◆ **Exercise brief**: For each line in the material below that holds "valores", copy that line.

◆ **Entries supplied**:
━━━━━━━━━━

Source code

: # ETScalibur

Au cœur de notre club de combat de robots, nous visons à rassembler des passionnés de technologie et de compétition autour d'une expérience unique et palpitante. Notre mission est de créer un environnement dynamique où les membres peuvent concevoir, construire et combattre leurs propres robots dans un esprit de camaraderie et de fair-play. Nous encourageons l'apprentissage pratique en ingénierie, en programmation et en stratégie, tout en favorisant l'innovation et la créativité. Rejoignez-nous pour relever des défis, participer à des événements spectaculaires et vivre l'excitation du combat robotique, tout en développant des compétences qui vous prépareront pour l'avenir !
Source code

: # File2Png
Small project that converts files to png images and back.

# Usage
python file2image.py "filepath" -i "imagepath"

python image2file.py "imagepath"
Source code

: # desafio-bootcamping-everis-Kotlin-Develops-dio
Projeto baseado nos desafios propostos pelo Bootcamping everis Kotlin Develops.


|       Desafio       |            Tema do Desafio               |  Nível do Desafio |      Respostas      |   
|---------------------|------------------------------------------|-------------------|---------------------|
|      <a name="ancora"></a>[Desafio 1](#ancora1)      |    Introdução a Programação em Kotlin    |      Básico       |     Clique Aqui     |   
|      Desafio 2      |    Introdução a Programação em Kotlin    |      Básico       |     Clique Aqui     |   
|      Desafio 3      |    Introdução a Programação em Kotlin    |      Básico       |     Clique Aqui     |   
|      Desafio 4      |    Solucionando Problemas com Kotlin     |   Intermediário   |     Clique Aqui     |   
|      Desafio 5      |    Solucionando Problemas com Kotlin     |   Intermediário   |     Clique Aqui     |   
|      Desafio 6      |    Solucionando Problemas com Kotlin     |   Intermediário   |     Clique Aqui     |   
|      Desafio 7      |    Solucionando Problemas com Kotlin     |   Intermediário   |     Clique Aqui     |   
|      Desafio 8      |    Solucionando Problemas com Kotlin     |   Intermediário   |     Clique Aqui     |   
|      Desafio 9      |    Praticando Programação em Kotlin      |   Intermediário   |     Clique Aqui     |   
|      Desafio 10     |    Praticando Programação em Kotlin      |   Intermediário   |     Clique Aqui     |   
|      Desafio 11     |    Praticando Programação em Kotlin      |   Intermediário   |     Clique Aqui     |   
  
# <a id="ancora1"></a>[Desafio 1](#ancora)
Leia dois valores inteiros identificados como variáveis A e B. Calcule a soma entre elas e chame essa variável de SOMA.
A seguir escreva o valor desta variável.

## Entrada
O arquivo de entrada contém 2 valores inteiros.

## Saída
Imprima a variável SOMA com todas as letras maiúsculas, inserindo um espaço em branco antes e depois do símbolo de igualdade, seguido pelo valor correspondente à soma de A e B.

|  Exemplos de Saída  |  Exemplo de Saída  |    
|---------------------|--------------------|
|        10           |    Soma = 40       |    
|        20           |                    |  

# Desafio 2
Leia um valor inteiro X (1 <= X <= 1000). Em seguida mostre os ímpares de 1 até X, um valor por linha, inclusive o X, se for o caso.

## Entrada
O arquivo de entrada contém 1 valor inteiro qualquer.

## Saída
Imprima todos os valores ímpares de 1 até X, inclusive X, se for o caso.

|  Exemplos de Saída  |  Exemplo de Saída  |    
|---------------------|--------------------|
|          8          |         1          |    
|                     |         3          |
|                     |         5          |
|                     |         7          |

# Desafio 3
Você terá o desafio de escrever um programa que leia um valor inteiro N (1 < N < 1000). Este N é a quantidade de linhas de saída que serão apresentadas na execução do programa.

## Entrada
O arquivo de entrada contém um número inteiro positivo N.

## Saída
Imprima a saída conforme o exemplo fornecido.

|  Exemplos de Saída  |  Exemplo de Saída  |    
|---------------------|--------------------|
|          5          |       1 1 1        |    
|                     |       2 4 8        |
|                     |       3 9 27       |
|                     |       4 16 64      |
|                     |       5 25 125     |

━━━━━━━━━━

◆ **Final answer**:
Leia dois valores inteiros identificados como variáveis A e B. Calcule a soma entre elas e chame essa variável de SOMA.
O arquivo de entrada contém 2 valores inteiros.
Imprima todos os valores ímpares de 1 até X, inclusive X, se for o caso.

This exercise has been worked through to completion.